I mapped pair end RNAseq read to genome using HISAT2 and got statistics like this:
31026735 (100.00%) were paired; of these:
3579612 (11.54%) aligned concordantly 0 times
25541051 (82.32%) aligned concordantly exactly 1 time
1906072 (6.14%) aligned concordantly >1 times
----
3579612 pairs aligned concordantly 0 times; of these:
290787 (8.12%) aligned discordantly 1 time
----
3288825 pairs aligned 0 times concordantly or discordantly; of these:
6577650 mates make up the pairs; of these:
6068493 (92.26%) aligned 0 times
475539 (7.23%) aligned exactly 1 time
33618 (0.51%) aligned >1 times
90.22% overall alignment rate
Now how I can select uniquely and concordantly reads for raw read count using samtools?
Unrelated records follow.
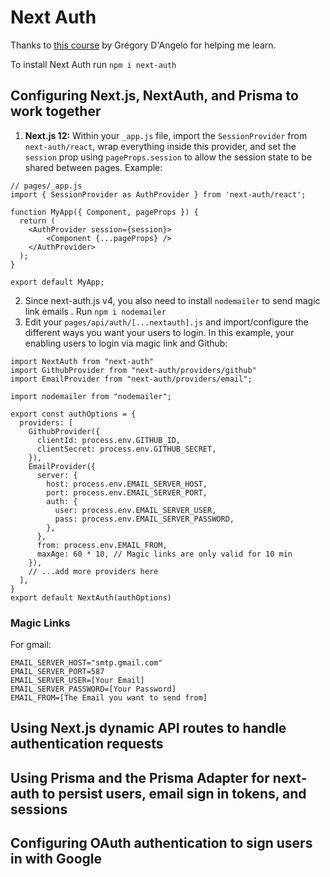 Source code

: # Next Auth

Thanks to [this course](https://themodern.dev/courses/build-a-fullstack-app-with-nextjs-supabase-and-prisma-322389284337222224) by Grégory D'Angelo for helping me learn.

To install Next Auth run `npm i next-auth`

## Configuring Next.js, NextAuth, and Prisma to work together

1. **Next.js 12:** Within your `_app.js` file, import the `SessionProvider` from `next-auth/react`, wrap everything inside this provider, and set the `session` prop using `pageProps.session` to allow the session state to be shared between pages. Example:

```
// pages/_app.js
import { SessionProvider as AuthProvider } from 'next-auth/react';

function MyApp({ Component, pageProps }) {
  return (
    <AuthProvider session={session}>
        <Component {...pageProps} />
    </AuthProvider>
  );
}

export default MyApp;
```

2. Since next-auth.js v4, you also need to install `nodemailer` to send magic link emails . Run `npm i nodemailer`
3. Edit your `pages/api/auth/[...nextauth].js` and import/configure the different ways you want your users to login. In this example, your enabling users to login via magic link and Github:

```
import NextAuth from "next-auth"
import GithubProvider from "next-auth/providers/github"
import EmailProvider from "next-auth/providers/email";

import nodemailer from "nodemailer";

export const authOptions = {
  providers: [
    GithubProvider({
      clientId: process.env.GITHUB_ID,
      clientSecret: process.env.GITHUB_SECRET,
    }),
    EmailProvider({
      server: {
        host: process.env.EMAIL_SERVER_HOST,
        port: process.env.EMAIL_SERVER_PORT,
        auth: {
          user: process.env.EMAIL_SERVER_USER,
          pass: process.env.EMAIL_SERVER_PASSWORD,
        },
      },
      from: process.env.EMAIL_FROM,
      maxAge: 60 * 10, // Magic links are only valid for 10 min
    }),
    // ...add more providers here
  ],
}
export default NextAuth(authOptions)
```

### Magic Links

For gmail:

```
EMAIL_SERVER_HOST="smtp.gmail.com"
EMAIL_SERVER_PORT=587
EMAIL_SERVER_USER=[Your Email]
EMAIL_SERVER_PASSWORD=[Your Password]
EMAIL_FROM=[The Email you want to send from]
```

## Using Next.js dynamic API routes to handle authentication requests

## Using Prisma and the Prisma Adapter for next-auth to persist users, email sign in tokens, and sessions

## Configuring OAuth authentication to sign users in with Google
Thanks Macspider! I am also interested to use HTseq for read count which only count uniquely mapped read. Could anyone suggest how to proceed with hisat2 sam file to do read count using HTseq?
Documentation is your friend! https://htseq.readthedocs.io/en/release_0.9.1/tour.html
This is very wrong. You did not understand the meaning of the option ZS. It only reports the alignment score of the secondary alignment which can be less than the primary one. As long as the primary one has a higher score, that alignment is considered uniquely mapped. The only way is to comare AS and ZS together; if they are equal it means that the alignment is actually a multimapper.